Both are basically thin wrappers around java.nio. It really isn't bad and does everything you need...

pathikrit commented 9 years ago

Agree with @lihaoyi . Every fairly large project has their own "IOUtils" or "FileUtils" somewhere internally. That would be a good starting point to figure out the core "we-need this util" parts of the library. Or the I/O libraries of Python or Go or F# or node.js might be good to imitate to begin with too...

We can start with a goal of targeting the feature set covered by these 3 APIs:

Guava Files: http://docs.guava-libraries.googlecode.com/git/javadoc/com/google/common/io/Files.html
Apache IOUtils: https://commons.apache.org/proper/commons- io/apidocs/org/apache/commons/io/FileUtils.html
Jodd FileUtil: http://jodd.org/api/jodd/io/FileUtil.html

But, even before we think about starting on idiomatic AND simple I/O in Scala, we need to answer these:

1) API style: Do we go with a more "FileUtils" style approach. This is what was followed in java.nio e.g. instead of doing file.isDirectory(), you do Files.isDirectory(file). This is needlessly verbose IMO but I don't have a strong opinion here. Do we go with a more OO style (e.g. file1.moveTo(file2)) - that is the style followed in better-files or a DSL inspired by the command line like in ammonite-ops (e.g. mv(file1, file2)) or something else?

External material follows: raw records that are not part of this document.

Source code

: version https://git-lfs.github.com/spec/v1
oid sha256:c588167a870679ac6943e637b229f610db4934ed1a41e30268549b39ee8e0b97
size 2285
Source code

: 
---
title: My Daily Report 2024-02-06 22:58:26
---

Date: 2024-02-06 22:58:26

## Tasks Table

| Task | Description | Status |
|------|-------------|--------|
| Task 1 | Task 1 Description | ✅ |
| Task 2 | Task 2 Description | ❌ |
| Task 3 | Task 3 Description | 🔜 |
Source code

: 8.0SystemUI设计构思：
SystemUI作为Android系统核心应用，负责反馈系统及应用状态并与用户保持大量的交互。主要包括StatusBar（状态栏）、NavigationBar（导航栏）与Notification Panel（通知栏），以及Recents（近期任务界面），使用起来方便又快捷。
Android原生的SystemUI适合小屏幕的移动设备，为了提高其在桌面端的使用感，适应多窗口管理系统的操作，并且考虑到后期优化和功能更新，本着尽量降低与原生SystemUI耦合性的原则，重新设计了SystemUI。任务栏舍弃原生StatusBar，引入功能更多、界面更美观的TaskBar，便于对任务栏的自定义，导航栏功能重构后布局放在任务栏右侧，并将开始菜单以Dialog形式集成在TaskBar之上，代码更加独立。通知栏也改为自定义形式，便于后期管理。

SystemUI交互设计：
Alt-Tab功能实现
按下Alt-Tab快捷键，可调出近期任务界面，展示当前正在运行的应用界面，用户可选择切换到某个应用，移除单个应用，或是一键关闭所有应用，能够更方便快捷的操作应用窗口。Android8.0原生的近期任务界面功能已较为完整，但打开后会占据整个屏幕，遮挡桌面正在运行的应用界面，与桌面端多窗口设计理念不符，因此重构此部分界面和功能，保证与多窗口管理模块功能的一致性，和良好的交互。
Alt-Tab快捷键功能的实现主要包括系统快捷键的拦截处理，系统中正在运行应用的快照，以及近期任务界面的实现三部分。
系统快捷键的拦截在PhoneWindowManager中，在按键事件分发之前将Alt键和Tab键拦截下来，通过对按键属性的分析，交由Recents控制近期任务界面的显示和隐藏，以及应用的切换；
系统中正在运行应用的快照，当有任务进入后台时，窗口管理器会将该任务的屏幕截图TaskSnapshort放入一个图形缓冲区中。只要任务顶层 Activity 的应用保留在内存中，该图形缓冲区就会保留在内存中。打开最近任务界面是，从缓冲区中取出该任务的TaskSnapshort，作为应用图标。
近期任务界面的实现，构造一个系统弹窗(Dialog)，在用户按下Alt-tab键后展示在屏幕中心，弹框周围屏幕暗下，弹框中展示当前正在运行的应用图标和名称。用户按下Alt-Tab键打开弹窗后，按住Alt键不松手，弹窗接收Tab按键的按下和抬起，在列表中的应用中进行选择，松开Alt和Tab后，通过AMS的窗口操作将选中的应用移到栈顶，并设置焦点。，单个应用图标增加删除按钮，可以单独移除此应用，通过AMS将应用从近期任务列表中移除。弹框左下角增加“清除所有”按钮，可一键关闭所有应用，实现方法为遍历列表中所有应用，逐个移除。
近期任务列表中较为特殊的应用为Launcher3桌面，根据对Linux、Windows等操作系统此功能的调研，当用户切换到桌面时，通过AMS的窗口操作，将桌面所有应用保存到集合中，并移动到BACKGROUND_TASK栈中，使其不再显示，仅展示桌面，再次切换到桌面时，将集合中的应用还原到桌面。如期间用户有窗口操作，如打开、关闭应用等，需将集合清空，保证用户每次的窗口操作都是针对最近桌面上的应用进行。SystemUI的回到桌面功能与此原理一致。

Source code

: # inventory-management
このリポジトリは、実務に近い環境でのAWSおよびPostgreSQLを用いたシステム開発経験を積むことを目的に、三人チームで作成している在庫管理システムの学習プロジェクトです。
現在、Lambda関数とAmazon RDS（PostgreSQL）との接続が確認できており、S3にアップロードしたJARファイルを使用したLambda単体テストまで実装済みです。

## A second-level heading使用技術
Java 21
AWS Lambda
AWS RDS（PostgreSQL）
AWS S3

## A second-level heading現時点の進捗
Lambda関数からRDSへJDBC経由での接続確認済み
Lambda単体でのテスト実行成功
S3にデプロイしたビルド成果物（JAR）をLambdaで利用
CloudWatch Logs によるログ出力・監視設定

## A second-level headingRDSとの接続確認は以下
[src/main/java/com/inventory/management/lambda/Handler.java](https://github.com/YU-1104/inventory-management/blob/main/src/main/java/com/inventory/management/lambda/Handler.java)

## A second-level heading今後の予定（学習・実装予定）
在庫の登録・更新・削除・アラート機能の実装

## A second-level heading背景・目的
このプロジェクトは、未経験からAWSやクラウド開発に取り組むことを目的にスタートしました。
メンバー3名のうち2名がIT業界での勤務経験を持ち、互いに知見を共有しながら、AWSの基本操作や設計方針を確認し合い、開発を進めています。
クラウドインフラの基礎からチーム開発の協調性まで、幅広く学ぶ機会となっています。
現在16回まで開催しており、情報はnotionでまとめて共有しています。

2) Is the library centered around Files or Paths? IMO, Paths is the more correct abstraction but also an academic distinction. Most application programmers think about files and do operations on files and for them, files happen to have paths and not the other way (paths happen to have files). I would personally have an immutable set of APIs centered around immutable Paths and a callback-based API based around files (ala node.js).

3) Referential transparency: I/O libraries have inherent side effects:

val file = File(....)
assert(file.exists)
file.delete()
assert(!file.exists)

This is surprising for people coming from a functional/immutable background. Do we go with a more correct immutable API centered around IO monads but increase the barrier to entry for non-fp folks?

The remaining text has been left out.